**WHAT THIS TASK INVOLVES**
Pull every line containing "angle" from the listing.

**LISTED RECORDS**
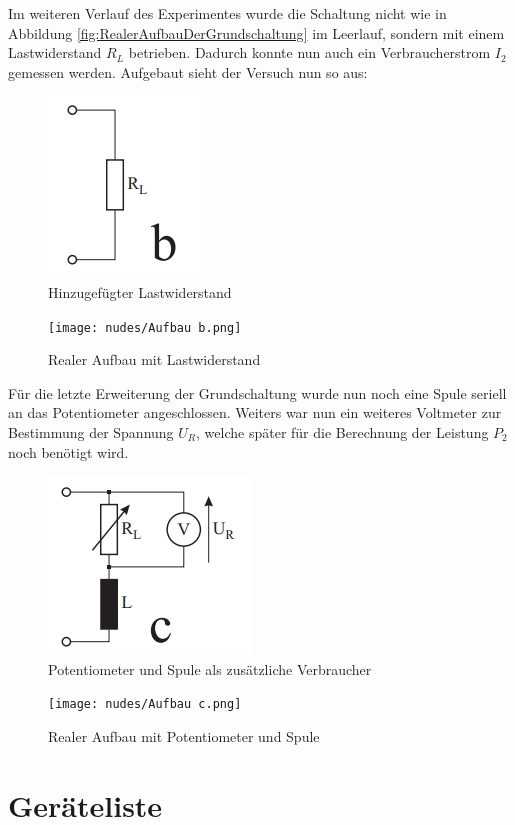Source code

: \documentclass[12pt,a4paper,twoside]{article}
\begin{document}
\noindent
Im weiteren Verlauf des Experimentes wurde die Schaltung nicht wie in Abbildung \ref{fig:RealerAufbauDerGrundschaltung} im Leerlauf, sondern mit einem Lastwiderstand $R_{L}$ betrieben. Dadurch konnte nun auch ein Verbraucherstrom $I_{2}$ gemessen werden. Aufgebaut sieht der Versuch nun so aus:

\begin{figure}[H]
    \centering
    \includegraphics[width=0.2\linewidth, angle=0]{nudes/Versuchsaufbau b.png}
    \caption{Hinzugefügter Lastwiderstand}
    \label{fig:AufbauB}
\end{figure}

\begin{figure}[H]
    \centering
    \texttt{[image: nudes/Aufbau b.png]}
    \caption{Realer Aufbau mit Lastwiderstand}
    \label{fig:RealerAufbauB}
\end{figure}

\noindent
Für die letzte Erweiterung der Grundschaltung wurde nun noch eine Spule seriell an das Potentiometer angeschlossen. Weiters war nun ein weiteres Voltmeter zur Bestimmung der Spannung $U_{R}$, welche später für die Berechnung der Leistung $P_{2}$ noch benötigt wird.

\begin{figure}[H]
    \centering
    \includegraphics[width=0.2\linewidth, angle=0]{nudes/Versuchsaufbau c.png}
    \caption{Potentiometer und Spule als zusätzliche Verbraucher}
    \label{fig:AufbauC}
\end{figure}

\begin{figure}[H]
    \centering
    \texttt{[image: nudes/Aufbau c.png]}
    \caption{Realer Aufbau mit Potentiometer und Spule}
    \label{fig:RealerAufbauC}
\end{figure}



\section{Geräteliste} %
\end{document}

--

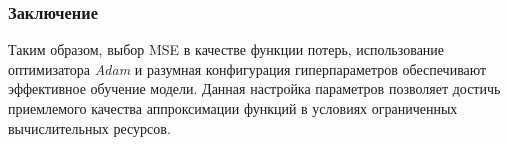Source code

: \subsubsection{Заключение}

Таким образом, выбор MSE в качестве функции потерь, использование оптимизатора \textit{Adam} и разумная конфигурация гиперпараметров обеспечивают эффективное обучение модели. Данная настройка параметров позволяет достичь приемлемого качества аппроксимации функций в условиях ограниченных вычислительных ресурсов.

**EXERCISE OUTPUT**
    \includegraphics[width=0.2\linewidth, angle=0]{nudes/Versuchsaufbau b.png}
    \includegraphics[width=0.2\linewidth, angle=0]{nudes/Versuchsaufbau c.png}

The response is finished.